25. field notes 3 - summer questing
- thompson (tbird) bishop
- Aug 4
- 3 min read
–- merged notes from time on the land and in transit –-
A soft cloud covered the sun today, I saw it from inside the canvas tent. Within that cloud, a full rainbow circling the star–-radiance created in collaboration with the frozen canvas of white above. Nearby, the questers were doing their work, easing their way into their third day on the land in ceremony.

I find it hard to know what to write, what to put out in this space right now which feels both authentic and important. I am, as it were, feeling a potent writers block, even now some 1,200 miles from that ceremonial dance and on the edge of another.
It is not that I am without words. It is that I am, have been, will keep being so transported past my own tiny egoic self as I sit in these circles of transformational wholeness. Ostensibly, I am taking the seat as a wilderness rite of passage guide. Deeper and more true, is that I am a student of the ceremony and of those who take it upon themselves to enter and enact such ceremonies in collaboration with the wilding earth.
How can I even begin to put into words what really happens in such a setting?
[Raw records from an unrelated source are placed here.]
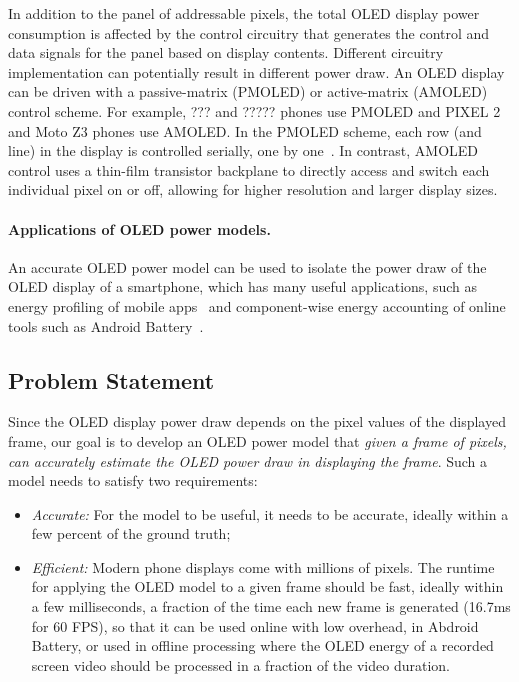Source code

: In addition to the panel of addressable pixels, the total OLED display
power consumption is affected by the control circuitry
that generates the control and data signals for the panel based on
display contents. Different circuitry implementation can potentially
result in different power draw.
{An OLED display can be driven with a passive-matrix (PMOLED) or
active-matrix (AMOLED) control scheme.  For example, ??? and ?????
phones use PMOLED and PIXEL 2 and Moto Z3 phones use AMOLED. In the PMOLED
scheme, each row (and line) in the display is controlled serially, one
by one~\cite{pmoled:amoled}. In contrast, AMOLED control uses a
thin-film transistor backplane to directly access and switch each
individual pixel on or off, allowing for higher resolution and larger
display sizes.
}
\fi

\paragraph{Applications of OLED power models.}
An accurate OLED power model can be used to isolate the power draw of
the OLED display of a smartphone, which has many useful applications,
such as energy profiling of mobile
apps~\cite{appscope,zhang2010accurate,shye2009into,pathak:eurosys12,mittal:mobicom12}
and component-wise energy accounting of online tools such as Android
Battery~\cite{???}.
\fi

\subsection{Problem Statement}
\label{subsec:problem}

Since the OLED display power draw depends on the pixel values of the
displayed frame, our goal is to develop an OLED power model that {\em
  given a frame of pixels, can accurately estimate the OLED power draw
  in displaying the frame}.  Such a model needs to satisfy two
requirements:
  \begin{itemize}[leftmargin=*]
\item {\em Accurate:} For the model to be useful, it needs to be accurate, ideally within a few percent
of the ground truth;
\item {\em Efficient:} Modern phone displays come with millions of pixels.
The runtime for applying the OLED model to a given
frame should be fast, ideally within a few milliseconds, \ie a fraction of
the time each new frame is generated (16.7ms for 60 FPS),
so that it can be used online with low overhead, \eg in Abdroid Battery,
or used in offline processing where the OLED energy of a recorded screen video
should be processed in a fraction of the video duration.
\end{itemize}
  \fi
Each morning, we come together in a talking circle and have a check-in weather report Council. Before the questing, the group then sits with each person as they unpack what is happening in their life and articulate the depth of why they are here. This is the intent Council. After the quest, we sit as a group and listen to each person share their four-day and four-night ceremonial story. Before, between, and after our circles, life is lived at the edges of the wilderness, where conversations are food, dinner is pot-luck-ing, and a simple walk becomes a gateway into community–-humyn and more-than-humyn.
Undoubtedly, the core of the experience is the quest, not just because of the ordeal (empty, alone, and exposed) but principally because it is the land which initiates. Crucially, critically, essentially, however, is the with-ness-ing of being in such an intentional community, being seen, felt, and heard, and being valued for the authentic vulnerability which emerges.
I am profoundly humbled and grateful to get to hear such depth from our humyn peoples.
Sitting here looking north, fire smoke in the sky here just as there was in Colorado, I find myself in the paradox of being utterly touched by the brilliance of this ecotherapeautic work and profoundly devastated by abstraction of our culture from the wild, healing earth. The news tells me that the tyrants of our global politics are being tyrannical. It says that liberty, justice, and peace are still severely threatened. It says, between the lines, that our lifeworld may fail…

Yet, it does not tell me how to feel more authentically or how to live deeper into truth. It does not explore the margins between the dualities offered, or offer models for the in-between-ness so many of us find ourselves within. It does not, quite clearly, tell me about the courageous and brave people who named their traumas in a circle full of strangers, who put their lives in their backpack and walked through a threshold into the wilderness to enact self-led healing rituals of wholeness.
But perhaps back in the old days, it did.
And perhaps, forward in the new days, it might again.
As a friend taught me this summer, we can send trust ahead as we embark upon redirecting our culture from it's trendline toward annihilation.
in these
living colors
moments joy
& sorrow
rain bowed into fabrics
of light,
leaves
& shadow
i am.
but a whisper
is too.
We came for this.
to thank, be
& dissolve impermanent
such whispers, these, are.

In sum, they went out on the land to heal. There was no prescription, nothing external needed. They knew this, held courage, and took that first step into the center of their circle of purpose. When the first rays of dawn broke across their wild-eyed selves on that fifth morning, they shouldered their pack to bring their gifts home to their community.
And as they did, the healing dreamt of for generation by the elders, the great turning of the dark unraveling back into life, became so.
The last few weeks and next few weeks have given me the opportunity to be on the land and in ceremony. As such, the blog will be updated on an irregular basis until September.
May you all find your days deeply met with soul, peace, and love.